EXERCISE =
Every line below that holds the word "approx" must be listed.

+++

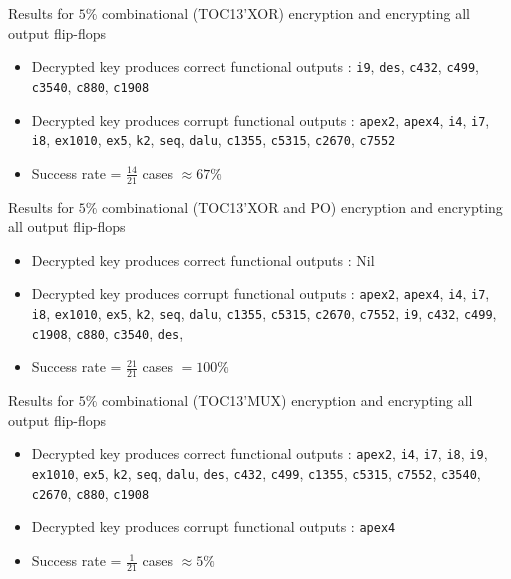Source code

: \begin{frame}{Results for $5\%$ combinational (TOC13'XOR) encryption and encrypting all output flip-flops}
\begin{itemize}
\item Decrypted key produces correct functional outputs :  \texttt{i9}, \texttt{des}, \texttt{c432}, \texttt{c499}, \texttt{c3540}, \texttt{c880}, \texttt{c1908}
\item Decrypted key produces corrupt functional outputs : \texttt{apex2}, \texttt{apex4}, \texttt{i4}, \texttt{i7}, \texttt{i8}, \texttt{ex1010}, \texttt{ex5}, \texttt{k2}, \texttt{seq}, \texttt{dalu}, \texttt{c1355}, \texttt{c5315}, \texttt{c2670}, \texttt{c7552} 
\item Success rate = $\frac{14}{21}$ cases \alert{$\approx 67\%$}
\end{itemize}
\end{frame}


\begin{frame}{Results for $5\%$ combinational (TOC13'XOR and PO) encryption and encrypting all output flip-flops}
\begin{itemize}
\item Decrypted key produces correct functional outputs :  \alert{Nil}  
\item Decrypted key produces corrupt functional outputs : \texttt{apex2}, \texttt{apex4}, \texttt{i4}, \texttt{i7}, \texttt{i8}, \texttt{ex1010}, \texttt{ex5}, \texttt{k2}, \texttt{seq}, \texttt{dalu}, \texttt{c1355}, \texttt{c5315}, \texttt{c2670}, \texttt{c7552}, \texttt{i9}, \texttt{c432}, \texttt{c499}, \texttt{c1908}, \texttt{c880}, \texttt{c3540}, \texttt{des},
\item Success rate = $\frac{21}{21}$ cases \alert{$= 100\%$}
\end{itemize}
\end{frame}


\begin{frame}{Results for $5\%$ combinational (TOC13'MUX) encryption and encrypting all output flip-flops}
\begin{itemize}
\item Decrypted key produces correct functional outputs : \texttt{apex2}, \texttt{i4}, \texttt{i7}, \texttt{i8}, \texttt{i9}, \texttt{ex1010}, \texttt{ex5}, \texttt{k2}, \texttt{seq}, \texttt{dalu}, \texttt{des}, \texttt{c432}, \texttt{c499}, \texttt{c1355}, \texttt{c5315}, \texttt{c7552}, \texttt{c3540}, \texttt{c2670}, \texttt{c880}, \texttt{c1908}
\item Decrypted key produces corrupt functional outputs : \texttt{apex4}
\item Success rate = $\frac{1}{21}$ cases \alert{$\approx 5\%$}
\end{itemize}
\end{frame}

+++

EXERCISE ANSWER =
\item Success rate = $\frac{14}{21}$ cases \alert{$\approx 67\%$}
\item Success rate = $\frac{1}{21}$ cases \alert{$\approx 5\%$}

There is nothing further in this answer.